In 1940, the Association of Women Clerks and Secretaries transferred to NUCAW and a new title was agreed: The Clerical and Administrative Workers Union. Then, in 1972, arising from the spread of the union’s influence, changes in office skills and the growing ability of the union to represent staff at all levels, it changed its title to the Association of Professional, Executive, Clerical and Computer Staff (APEX) and they joined GMB in 1989.
APEX accepted the Transfer of Engagements of the Automobile Association Staff and the General Accident Staff. Since the amalgamation, the Greater London Staff Association, who earlier transferred to GMB, joined the APEX Partnership and the National Union of Labour Organisers and Legal Aid Staff Association also transferred to APEX.
NUTGW the National Union of Tailors & Garment Workers joined GMB in 1991.It is known that a union existed amongst London tailors as long ago as 1417 but records only date back to the 19th Century.
At the time of the merger in 1991, the NUTGW had over 70,000 members and was itself the result of many amalgamations including:
- Amalgamated Society of Journeymen Tailors
- Amalgamated Union of Clothiers’ Operatives
- Amalgamated Jewish Tailors, Pressers and Machinists’ Trade Union
- London Clothiers Cutters
- The Shirt, Jacket and Overall Workers
- The Belfast Shirt and Collar Workers
These unions formed the United Garment Workers’ Union in 1912. They were joined by:
- Scottish National Association of Operative Tailors
- London Operative Tailors
- Amalgamated Society of Tailors and Tailoresses
In 1931 the unions formed the National Union of Tailors and Garment Workers and were joined by the United Ladies Tailors (London) and Waterproof Garment Workers’ Union.
FTAT the Furniture, Timber, and Allied Trades Union merged with GMB in 1993. FTAT can trace its origin back to 1747 and the formation of the National Society of Brushmakers and General Workers. The Union can therefore lay claim to being the oldest in the world.
At the end of the 19th century, three major unions existed in the furniture and upholstery trades: the Alliance Cabinet Makers, the United Operative Cabinet and Chairmakers’ Society of Scotland and the Amalgamated Union of Upholsterers (AUU). A series of mergers culminated in the formation of the National Union of Furniture Trade Operatives (NUFTO) in 1947.
In 1971 NUFTO merged with the Amalgamated Society of Woodcutting Machinists to form FTAT.
The Managerial and Professional Officers a Local Government union comprising 8,000 principal officers and second tier officers joined in 1998.
They were followed in 2006 by the General Union over Loom Overlookers (GULO)
Then in January 2008 The Ambulance Service Union (ASU) transferred to GMB and the National Ambulance Committee (NAC) was set up under the auspices of the Public Services Section Committee to deal with matters effecting all members working within the ambulance Service.
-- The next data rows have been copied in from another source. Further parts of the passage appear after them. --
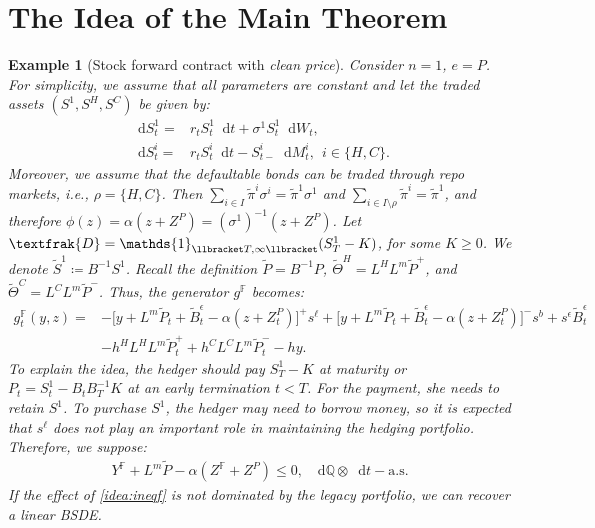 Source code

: \documentclass[a4paper, 11pt]{article}              %
\numberwithin{equation}{section}
\theoremstyle{plain}
\newcommand{\dqdt}{\df \dsQ \otimes \df t-\text{a.s}}
\newcommand{\1}{\mathds{1}}
\newcommand{\frD}{\textfrak{D}}
\newcommand{\Bt}{\tilde{B}}
\newcommand{\St}{\tilde{S}}
\newcommand{\pt}{\tilde{P}}
\newcommand{\pit}{\tilde{\pi}}
\newcommand{\dsF}{\mathbb{F}}
\newcommand{\dsQ}{\mathbb{Q}}
\newcommand{\Jt}{\tilde{\Theta}}
\theoremstyle{plain}
\theoremstyle{definition}
\newtheorem{example}[thm]{Example}
\theoremstyle{plain}
\newtheorem{example}{Example}
\newcommand*\df{\mathop{}\!\mathrm{d}}
\begin{document}
\section{The Idea of the Main Theorem}
\label{sec:idea}
\begin{example}[Stock forward contract with \textit{clean price}]\label{example:idea}
  Consider $n=1$, $e=P$. For simplicity, we assume that all parameters are
  constant and let the traded assets
  $(S^1, S^H, S^C)$ be given by:
\begin{align}
\df S^1_t =& r_tS^1_t \df t + \sigma^1S^1_t\df W_t, \nonumber \\
  \df S^i_t =& r_tS^i_t \df t -S^i_{t-}\df M^i_t, ~~i \in \{H, C\}. \nonumber 
\end{align}
Moreover, we assume that the defaultable bonds can be traded through repo markets,
i.e., $\rho =\{H, C\}$. Then $\sum_{i \in I}\pit^i \sigma^i = \pit^1\sigma^1$ and $\sum_{i \in
  I\setminus\rho}\pit^i = \pit^1$, and therefore
 $\phi(z) = \alpha(z+Z^P) = (\sigma^1)^{-1}(z+Z^P)$. 
Let $\frD = \1_{\llbracket T, \infty\llbracket}(S^1_T - K)$, for some
$K\geq0$. We denote $\St^1 \coloneqq B^{-1}S^1$. 
Recall the definition $\pt = B^{-1}P$, 
$\Jt^{  H}  = L^HL^m  \pt^+$, and 
 $\Jt^{  C}  = L^CL^m  \pt^-$.
Thus, the generator $g^\dsF$ becomes:
\begin{align}
  g^\dsF_t(y, z) =
  & -\big[y +L^m\pt_t+\Bt^\epsilon_t-\alpha(z+Z^P_t)\big]^+s^{\ell}
    + \big[y +L^m\pt_t+\Bt^\epsilon_t-\alpha(z+Z^P_t)\big]^-s^{b}+s^\epsilon\Bt^\epsilon_t\nonumber\\
  &-h^HL^HL^m \pt^+_t
    +h^CL^CL^m \pt^-_t -hy. \nonumber 
\end{align}
To explain the idea, the hedger should pay $S^1_T-K$ at maturity or
$P_t = S_t^1 -B_tB_T^{-1}K$ at an early termination $t < T$. For the payment, she
needs to retain $S^1$. To purchase $S^1$, the hedger may need to borrow money, so it
is expected that $s^\ell$ does not play an important role in maintaining the
hedging portfolio. Therefore, we suppose:
\begin{align}
  Y^\dsF +L^m\pt- \alpha(Z^\dsF +Z^P) \leq 0, ~~\dqdt. \label{idea:ineqf}
\end{align}
If the effect of \cref{idea:ineqf} is not dominated by the \textit{legacy
  portfolio}, we can recover a linear BSDE. 


\end{example}
\end{document}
This has resulted in increased membership within this sector that now stands at almost 10,000.
The specialist trade union Community and District Nurses Association (CDNA) who represent nurses, healthcare assistants and all other primary care practitioners working within the community, also join GMB in 2010.
And finally on 9th January 2015 the members of Unity (formerly the Ceramic and Allied Trades Union and the National Society of Pottery Workers) voted 93% in favour of a merger with GMB and so become another of over 100 smaller unions that have joined together to form the modern GMB – Britain’s General Union.